**WORKING DATA**.

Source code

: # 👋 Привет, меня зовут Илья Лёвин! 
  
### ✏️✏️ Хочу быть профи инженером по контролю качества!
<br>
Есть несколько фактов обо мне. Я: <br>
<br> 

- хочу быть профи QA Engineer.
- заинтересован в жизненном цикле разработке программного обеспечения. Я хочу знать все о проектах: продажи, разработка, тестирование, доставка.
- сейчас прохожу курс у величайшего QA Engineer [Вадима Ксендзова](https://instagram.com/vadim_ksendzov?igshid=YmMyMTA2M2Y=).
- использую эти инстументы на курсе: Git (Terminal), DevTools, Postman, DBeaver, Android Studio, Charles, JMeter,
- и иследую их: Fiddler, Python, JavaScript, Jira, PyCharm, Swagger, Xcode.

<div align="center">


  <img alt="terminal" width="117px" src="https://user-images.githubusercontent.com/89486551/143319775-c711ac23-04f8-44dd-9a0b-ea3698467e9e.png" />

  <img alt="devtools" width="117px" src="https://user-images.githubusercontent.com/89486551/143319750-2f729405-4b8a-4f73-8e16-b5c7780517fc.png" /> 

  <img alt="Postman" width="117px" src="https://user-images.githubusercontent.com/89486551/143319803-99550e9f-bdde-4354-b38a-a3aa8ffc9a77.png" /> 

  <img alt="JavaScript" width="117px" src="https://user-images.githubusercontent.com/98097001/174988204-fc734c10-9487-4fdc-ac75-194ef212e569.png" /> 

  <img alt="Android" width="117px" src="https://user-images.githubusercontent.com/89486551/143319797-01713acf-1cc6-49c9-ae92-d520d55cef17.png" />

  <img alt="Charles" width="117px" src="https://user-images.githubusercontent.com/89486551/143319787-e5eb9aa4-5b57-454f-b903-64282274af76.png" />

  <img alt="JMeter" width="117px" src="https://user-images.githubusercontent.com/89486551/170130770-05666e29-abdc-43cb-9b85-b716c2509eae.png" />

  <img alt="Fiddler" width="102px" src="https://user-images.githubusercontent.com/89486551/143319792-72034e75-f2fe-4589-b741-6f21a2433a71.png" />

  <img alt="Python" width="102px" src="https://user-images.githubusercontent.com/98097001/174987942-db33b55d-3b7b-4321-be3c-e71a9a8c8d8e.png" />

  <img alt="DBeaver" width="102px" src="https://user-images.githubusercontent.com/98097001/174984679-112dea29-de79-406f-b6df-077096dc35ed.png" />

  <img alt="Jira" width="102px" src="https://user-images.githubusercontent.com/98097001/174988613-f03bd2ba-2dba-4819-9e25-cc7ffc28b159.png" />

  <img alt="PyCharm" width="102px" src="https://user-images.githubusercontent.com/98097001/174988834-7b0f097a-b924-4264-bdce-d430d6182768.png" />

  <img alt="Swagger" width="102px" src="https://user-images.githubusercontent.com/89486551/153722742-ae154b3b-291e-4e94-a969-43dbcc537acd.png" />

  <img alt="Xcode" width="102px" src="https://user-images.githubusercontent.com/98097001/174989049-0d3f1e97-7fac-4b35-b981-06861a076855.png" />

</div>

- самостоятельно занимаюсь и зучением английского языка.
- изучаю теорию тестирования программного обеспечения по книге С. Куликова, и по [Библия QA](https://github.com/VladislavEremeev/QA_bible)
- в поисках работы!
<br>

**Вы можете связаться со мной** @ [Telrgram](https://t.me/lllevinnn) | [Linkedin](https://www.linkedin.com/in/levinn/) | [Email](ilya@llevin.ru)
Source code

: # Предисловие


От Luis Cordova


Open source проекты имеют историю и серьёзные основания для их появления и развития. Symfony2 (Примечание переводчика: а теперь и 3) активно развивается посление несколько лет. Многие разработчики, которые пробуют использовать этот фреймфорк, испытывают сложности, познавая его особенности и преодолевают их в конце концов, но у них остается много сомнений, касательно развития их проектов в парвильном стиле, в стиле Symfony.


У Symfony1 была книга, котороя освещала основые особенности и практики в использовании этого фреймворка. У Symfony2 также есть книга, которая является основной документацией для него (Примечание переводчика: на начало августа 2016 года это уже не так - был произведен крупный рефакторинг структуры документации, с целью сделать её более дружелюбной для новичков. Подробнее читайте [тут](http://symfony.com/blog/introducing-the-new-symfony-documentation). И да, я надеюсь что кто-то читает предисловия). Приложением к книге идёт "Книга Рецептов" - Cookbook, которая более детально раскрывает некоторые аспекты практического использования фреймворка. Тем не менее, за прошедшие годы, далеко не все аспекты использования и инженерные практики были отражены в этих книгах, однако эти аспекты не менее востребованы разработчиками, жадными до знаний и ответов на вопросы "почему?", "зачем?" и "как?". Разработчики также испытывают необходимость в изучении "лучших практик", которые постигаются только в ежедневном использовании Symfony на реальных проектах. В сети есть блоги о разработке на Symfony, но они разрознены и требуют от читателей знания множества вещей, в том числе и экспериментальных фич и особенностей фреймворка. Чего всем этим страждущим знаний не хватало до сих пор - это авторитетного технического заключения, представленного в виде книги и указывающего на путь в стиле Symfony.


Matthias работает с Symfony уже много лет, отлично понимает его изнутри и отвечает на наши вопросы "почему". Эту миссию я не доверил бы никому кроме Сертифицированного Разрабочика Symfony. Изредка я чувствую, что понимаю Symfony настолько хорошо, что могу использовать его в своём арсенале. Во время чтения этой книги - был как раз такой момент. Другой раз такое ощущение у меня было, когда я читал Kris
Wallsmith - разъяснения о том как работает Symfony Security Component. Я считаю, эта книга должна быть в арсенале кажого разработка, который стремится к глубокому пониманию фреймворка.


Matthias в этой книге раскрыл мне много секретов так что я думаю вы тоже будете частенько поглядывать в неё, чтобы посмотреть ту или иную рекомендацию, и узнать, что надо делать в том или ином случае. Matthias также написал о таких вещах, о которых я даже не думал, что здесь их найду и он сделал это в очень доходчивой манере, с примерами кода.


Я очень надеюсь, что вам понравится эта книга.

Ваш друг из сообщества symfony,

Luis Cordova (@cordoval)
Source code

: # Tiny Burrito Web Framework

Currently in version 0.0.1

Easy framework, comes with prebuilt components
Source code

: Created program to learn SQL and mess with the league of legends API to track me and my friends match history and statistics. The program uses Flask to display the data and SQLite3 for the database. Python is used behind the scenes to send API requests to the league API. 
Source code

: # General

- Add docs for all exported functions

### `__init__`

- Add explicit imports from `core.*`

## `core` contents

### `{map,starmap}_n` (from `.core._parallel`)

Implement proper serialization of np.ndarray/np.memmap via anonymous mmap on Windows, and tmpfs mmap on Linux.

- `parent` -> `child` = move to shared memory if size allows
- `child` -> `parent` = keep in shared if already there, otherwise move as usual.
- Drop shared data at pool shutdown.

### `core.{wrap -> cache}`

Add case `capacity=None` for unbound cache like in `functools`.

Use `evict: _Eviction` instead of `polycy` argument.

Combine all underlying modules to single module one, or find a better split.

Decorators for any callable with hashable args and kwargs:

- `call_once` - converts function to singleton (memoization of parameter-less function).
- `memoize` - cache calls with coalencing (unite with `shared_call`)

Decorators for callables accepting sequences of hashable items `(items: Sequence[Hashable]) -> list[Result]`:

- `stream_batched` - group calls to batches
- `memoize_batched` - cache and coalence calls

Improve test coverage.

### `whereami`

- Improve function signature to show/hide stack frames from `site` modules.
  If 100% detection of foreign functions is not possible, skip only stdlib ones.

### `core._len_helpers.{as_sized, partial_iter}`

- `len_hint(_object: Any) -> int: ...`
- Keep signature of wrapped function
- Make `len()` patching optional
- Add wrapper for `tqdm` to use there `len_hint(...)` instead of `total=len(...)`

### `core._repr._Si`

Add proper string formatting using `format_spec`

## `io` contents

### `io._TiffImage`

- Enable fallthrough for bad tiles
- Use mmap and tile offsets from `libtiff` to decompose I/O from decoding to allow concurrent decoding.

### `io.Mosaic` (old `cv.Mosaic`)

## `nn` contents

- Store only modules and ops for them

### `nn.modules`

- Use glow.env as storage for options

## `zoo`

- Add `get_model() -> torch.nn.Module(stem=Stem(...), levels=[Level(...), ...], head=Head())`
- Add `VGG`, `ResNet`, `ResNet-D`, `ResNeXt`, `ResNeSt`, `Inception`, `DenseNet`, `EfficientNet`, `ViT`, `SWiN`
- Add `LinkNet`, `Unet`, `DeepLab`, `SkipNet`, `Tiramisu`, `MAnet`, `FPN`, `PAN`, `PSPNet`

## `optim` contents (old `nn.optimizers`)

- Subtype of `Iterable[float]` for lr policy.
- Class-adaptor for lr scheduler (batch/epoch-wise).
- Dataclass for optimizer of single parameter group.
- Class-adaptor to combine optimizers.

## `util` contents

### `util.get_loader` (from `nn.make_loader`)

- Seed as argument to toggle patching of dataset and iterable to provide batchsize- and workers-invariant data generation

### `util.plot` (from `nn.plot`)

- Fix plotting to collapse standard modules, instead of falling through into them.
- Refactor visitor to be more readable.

**WHAT IS EXPECTED**. The required answer is the exact run of lines above starting at the line with "Open source проекты" and ending at the line with "У Symfony1 была", with both ends present.

**EXERCISE SOLUTION**.
Open source проекты имеют историю и серьёзные основания для их появления и развития. Symfony2 (Примечание переводчика: а теперь и 3) активно развивается посление несколько лет. Многие разработчики, которые пробуют использовать этот фреймфорк, испытывают сложности, познавая его особенности и преодолевают их в конце концов, но у них остается много сомнений, касательно развития их проектов в парвильном стиле, в стиле Symfony.


У Symfony1 была книга, котороя освещала основые особенности и практики в использовании этого фреймворка. У Symfony2 также есть книга, которая является основной документацией для него (Примечание переводчика: на начало августа 2016 года это уже не так - был произведен крупный рефакторинг структуры документации, с целью сделать её более дружелюбной для новичков. Подробнее читайте [тут](http://symfony.com/blog/introducing-the-new-symfony-documentation). И да, я надеюсь что кто-то читает предисловия). Приложением к книге идёт "Книга Рецептов" - Cookbook, которая более детально раскрывает некоторые аспекты практического использования фреймворка. Тем не менее, за прошедшие годы, далеко не все аспекты использования и инженерные практики были отражены в этих книгах, однако эти аспекты не менее востребованы разработчиками, жадными до знаний и ответов на вопросы "почему?", "зачем?" и "как?". Разработчики также испытывают необходимость в изучении "лучших практик", которые постигаются только в ежедневном использовании Symfony на реальных проектах. В сети есть блоги о разработке на Symfony, но они разрознены и требуют от читателей знания множества вещей, в том числе и экспериментальных фич и особенностей фреймворка. Чего всем этим страждущим знаний не хватало до сих пор - это авторитетного технического заключения, представленного в виде книги и указывающего на путь в стиле Symfony.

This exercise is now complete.